Showing posts with label Too many open files problem. Show all posts
Showing posts with label Too many open files problem. Show all posts

Sunday, November 30, 2008

Process File Descriptor Tuning on Linux

I've recently encountered on file handlers limit problem while running java program that holds a large hash of file descriptors.
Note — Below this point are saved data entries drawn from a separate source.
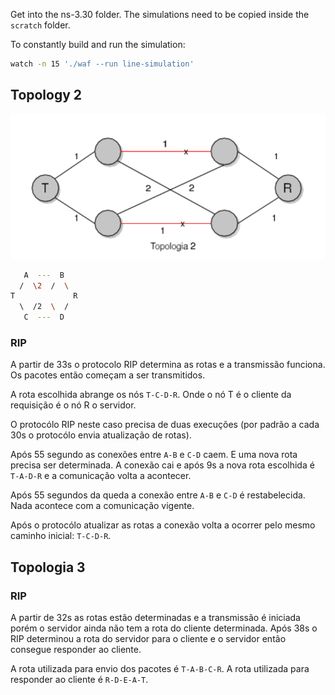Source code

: Get into the ns-3.30 folder. The simulations need to be copied inside the `scratch` folder.

To constantly build and run the simulation:
```sh
watch -n 15 './waf --run line-simulation'
```

## Topology 2

![tp2](docs/topologia2.png)

```sh
   A  ---  B
  /  \2  /  \
T             R
  \  /2  \  /
   C  ---  D
```

### RIP

A partir de 33s o protocolo RIP determina as rotas e a transmissão funciona. Os pacotes então
começam a ser transmitidos.

A rota escolhida abrange os nós `T-C-D-R`. Onde o nó T é o cliente da requisição é o nó R o servidor.

O protocólo RIP neste caso precisa de duas execuções (por padrão a cada 30s o protocólo envia atualização de rotas).

Após 55 segundo as conexões entre `A-B` e `C-D` caem. E uma nova rota precisa ser determinada.
A conexão cai e após 9s a nova rota escolhida é `T-A-D-R` e a comunicação volta a acontecer.

Após 55 segundos da queda a conexão entre `A-B` e `C-D` é restabelecida. Nada acontece com a comunicação vigente.

Após o protocólo atualizar as rotas a conexão volta a ocorrer pelo mesmo caminho inicial: `T-C-D-R`.

## Topologia 3

### RIP

A partir de 32s as rotas estão determinadas e a transmissão é iniciada porém o servidor ainda não
tem a rota do cliente determinada. Após 38s o RIP determinou a rota do servidor para o cliente e
o servidor então consegue responder ao cliente.

A rota utilizada para envio dos pacotes é `T-A-B-C-R`. A rota utilizada para responder ao cliente
é `R-D-E-A-T`.


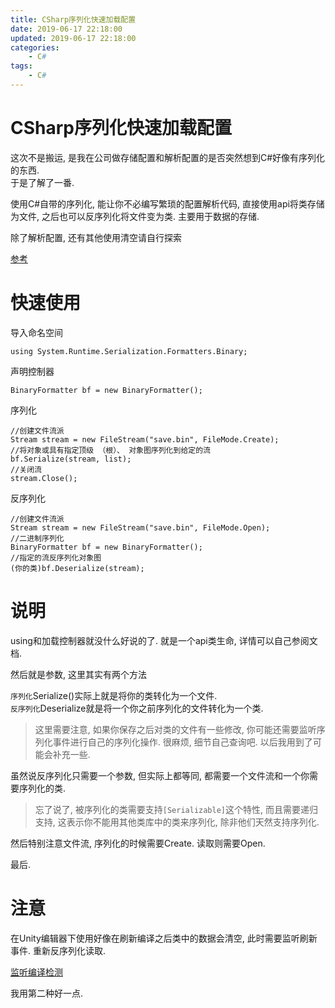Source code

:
 ```yaml
---
title: CSharp序列化快速加载配置
date: 2019-06-17 22:18:00
updated: 2019-06-17 22:18:00
categories:
	- C#
tags: 
	- C#
---
```

# CSharp序列化快速加载配置

这次不是搬运, 是我在公司做存储配置和解析配置的是否突然想到C#好像有序列化的东西.  
于是了解了一番.  

使用C#自带的序列化, 能让你不必编写繁琐的配置解析代码, 直接使用api将类存储为文件, 之后也可以反序列化将文件变为类. 主要用于数据的存储.

除了解析配置, 还有其他使用清空请自行探索

[参考](https://www.cnblogs.com/lsy131479/p/8371858.html "参考") 


<!--more-->

# 快速使用

导入命名空间
```
using System.Runtime.Serialization.Formatters.Binary;
```
声明控制器
```
BinaryFormatter bf = new BinaryFormatter();
```
序列化
```
//创建文件流派
Stream stream = new FileStream("save.bin", FileMode.Create);
//将对象或具有指定顶级 （根）、 对象图序列化到给定的流
bf.Serialize(stream, list);
//关闭流
stream.Close();
```
反序列化
```
//创建文件流派
Stream stream = new FileStream("save.bin", FileMode.Open);
//二进制序列化
BinaryFormatter bf = new BinaryFormatter();
//指定的流反序列化对象图
(你的类)bf.Deserialize(stream);
```

# 说明

using和加载控制器就没什么好说的了. 就是一个api类生命, 详情可以自己参阅文档.

然后就是参数, 这里其实有两个方法

`序列化`Serialize()实际上就是将你的类转化为一个文件.  
`反序列化`Deserialize就是将一个你之前序列化的文件转化为一个类.

> 这里需要注意, 如果你保存之后对类的文件有一些修改, 你可能还需要监听序列化事件进行自己的序列化操作. 很麻烦, 细节自己查询吧. 以后我用到了可能会补充一些.

虽然说反序列化只需要一个参数, 但实际上都等同, 都需要一个文件流和一个你需要序列化的类.

> 忘了说了, 被序列化的类需要支持`[Serializable]`这个特性, 而且需要递归支持, 这表示你不能用其他类库中的类来序列化, 除非他们天然支持序列化.

然后特别注意文件流, 序列化的时候需要Create. 读取则需要Open.

最后.

# 注意

在Unity编辑器下使用好像在刷新编译之后类中的数据会清空, 此时需要监听刷新事件. 重新反序列化读取.

[监听编译检测](https://blog.csdn.net/rhett_yuan/article/details/79615836)

我用第二种好一点.
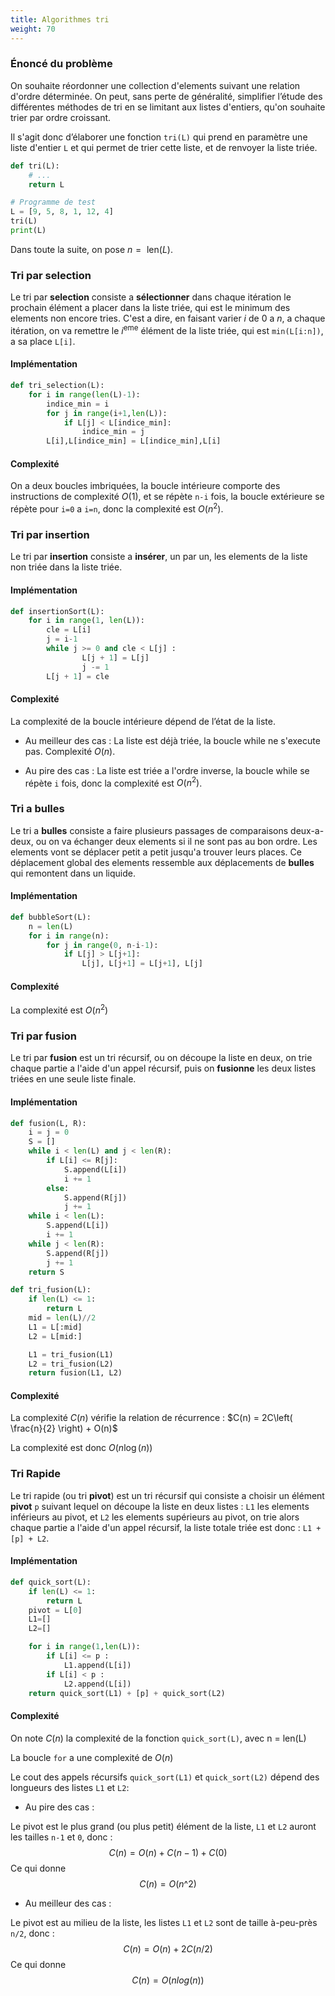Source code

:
 ```yaml
---
title: Algorithmes tri
weight: 70
---
```


### Énoncé du problème

On souhaite réordonner une collection d'elements suivant une relation
d'ordre déterminée. On peut, sans perte de généralité, simplifier
l’étude des différentes méthodes de tri en se limitant aux listes
d'entiers, qu'on souhaite trier par ordre croissant.

Il s'agit donc d’élaborer une fonction `tri(L)` qui prend en paramètre
une liste d'entier `L` et qui permet de trier cette liste, et de
renvoyer la liste triée.

```py
def tri(L):
    # ...
    return L

# Programme de test
L = [9, 5, 8, 1, 12, 4]
tri(L)
print(L)
```

Dans toute la suite, on pose $n = \text{ len}(L)$.

### Tri par selection

Le tri par **selection** consiste a **sélectionner** dans chaque
itération le prochain élément a placer dans la liste triée, qui est le
minimum des elements non encore tries. C'est a dire, en faisant varier
$i$ de $0$ a $n$, a chaque itération, on va remettre le $i^{\text{eme}}$
élément de la liste triée, qui est `min(L[i:n])`, a sa place `L[i]`.

#### Implémentation

```py
def tri_selection(L):
    for i in range(len(L)-1):
        indice_min = i
        for j in range(i+1,len(L)):
            if L[j] < L[indice_min]:
                indice_min = j
        L[i],L[indice_min] = L[indice_min],L[i]
```

#### Complexité

On a deux boucles imbriquées, la boucle intérieure comporte des
instructions de complexité $O(1)$, et se répète `n-i` fois, la boucle
extérieure se répète pour `i=0` a `i=n`, donc la complexité est
$O\left( n^{2} \right)$.

### Tri par insertion

Le tri par **insertion** consiste a **insérer**, un par un, les elements
de la liste non triée dans la liste triée.

#### Implémentation

```py
def insertionSort(L):
    for i in range(1, len(L)):
        cle = L[i]
        j = i-1
        while j >= 0 and cle < L[j] :
                L[j + 1] = L[j]
                j -= 1
        L[j + 1] = cle
```

#### Complexité

La complexité de la boucle intérieure dépend de l’état de la liste.

- Au meilleur des cas : La liste est déjà triée, la boucle while ne
  s'execute pas. Complexité $O(n)$.

- Au pire des cas : La liste est triée a l'ordre inverse, la boucle
  while se répète `i` fois, donc la complexité est
  $O\left( n^{2} \right)$.

### Tri a bulles

Le tri a **bulles** consiste a faire plusieurs passages de comparaisons
deux-a-deux, ou on va échanger deux elements si il ne sont pas au bon
ordre. Les elements vont se déplacer petit a petit jusqu'a trouver leurs
places. Ce déplacement global des elements ressemble aux déplacements de
**bulles** qui remontent dans un liquide.

#### Implémentation

```py
def bubbleSort(L):
    n = len(L)
    for i in range(n):
        for j in range(0, n-i-1):
            if L[j] > L[j+1]:
                L[j], L[j+1] = L[j+1], L[j]
```

#### Complexité

La complexité est $O\left( n^{2} \right)$

### Tri par fusion

Le tri par **fusion** est un tri récursif, ou on découpe la liste en
deux, on trie chaque partie a l'aide d'un appel récursif, puis on
**fusionne** les deux listes triées en une seule liste finale.

#### Implémentation

```py
def fusion(L, R):
    i = j = 0
    S = []
    while i < len(L) and j < len(R):
        if L[i] <= R[j]:
            S.append(L[i])
            i += 1
        else:
            S.append(R[j])
            j += 1
    while i < len(L):
        S.append(L[i])
        i += 1
    while j < len(R):
        S.append(R[j])
        j += 1
    return S

def tri_fusion(L):
    if len(L) <= 1:
        return L
    mid = len(L)//2
    L1 = L[:mid]
    L2 = L[mid:]

    L1 = tri_fusion(L1)
    L2 = tri_fusion(L2)
    return fusion(L1, L2)
```

#### Complexité

La complexité $C(n)$ vérifie la relation de récurrence :
$C(n) = 2C\left( \frac{n}{2} \right) + O(n)$

La complexité est donc $O\left( n\log(n) \right)$

### Tri Rapide

Le tri rapide (ou tri **pivot**) est un tri récursif qui consiste a
choisir un élément **pivot** `p` suivant lequel on découpe la liste en
deux listes : `L1` les elements inférieurs au pivot, et `L2` les
elements supérieurs au pivot, on trie alors chaque partie a l'aide d'un
appel récursif, la liste totale triée est donc : `L1 + [p] + L2`.

#### Implémentation

```py
def quick_sort(L):
    if len(L) <= 1:
        return L
    pivot = L[0]
    L1=[]
    L2=[]

    for i in range(1,len(L)):
        if L[i] <= p :
            L1.append(L[i])
        if L[i] < p :
            L2.append(L[i])
    return quick_sort(L1) + [p] + quick_sort(L2)

```

#### Complexité

On note $C(n)$ la complexité de la fonction `quick_sort(L)`, avec n =
len(L)

La boucle `for` a une complexité de $O(n)$

Le cout des appels récursifs `quick_sort(L1)` et `quick_sort(L2)` dépend
des longueurs des listes `L1` et `L2`:

- Au pire des cas :

Le pivot est le plus grand (ou plus petit) élément de la liste, `L1` et
`L2` auront les tailles `n-1` et `0`, donc : $$C(n) = O(n) + C(n-1) +
C(0)$$ Ce qui donne $$C(n) = O(n\^2)$$

- Au meilleur des cas :

Le pivot est au milieu de la liste, les listes `L1` et `L2` sont de
taille à-peu-près `n/2`, donc : $$C(n) = O(n) + 2C(n/2)$$ Ce qui donne
$$C(n) = O(nlog(n))$$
The following example describes how to raise the maximum number of file descriptors per process to 4096 on the RedHat/CentOS distibution of Linux:

Process File Descriptor Tuning

In addition to configuring system-wide global file-descriptor values, you must also consider per-process limits.

The following example describes how to raise the maximum number of file descriptors per process to 4096 on the RedHat?CentOS distibution of Linux:

  1. Allow all users to modify their file descriptor limits from an initial value of 1024 up to the maximum permitted value of 4096 by changing /etc/security/limits.conf

       *       soft    nofile  1024
    * hard nofile 4096

    In /etc/pam.d/login, add:

       session required /lib/security/pam_limits.so
  2. Increase the system-wide file descriptor limit by adding the following line to the /etc/rc.d/rc.local startup script:

       echo -n "8192" > /proc/sys/fs/file-max

    or, on 2.6 kernels:

       echo -n "8192" > $( mount | grep sysfs | cut -d" " -f 3 )/fs/file-max

    Now restart the system or run these commands from a command line to apply these changes.

  3. You will then need to tell the system to use the new limits:

    ulimit -n unlimited (bash)

    or

    ulimit -n 65535 (bash)

    or

    unlimit descriptors (csh, tcsh).
  4. Verify this has raised the limit by checking the output of:
    ulimit -a (bash) or limit (csh, tcsh)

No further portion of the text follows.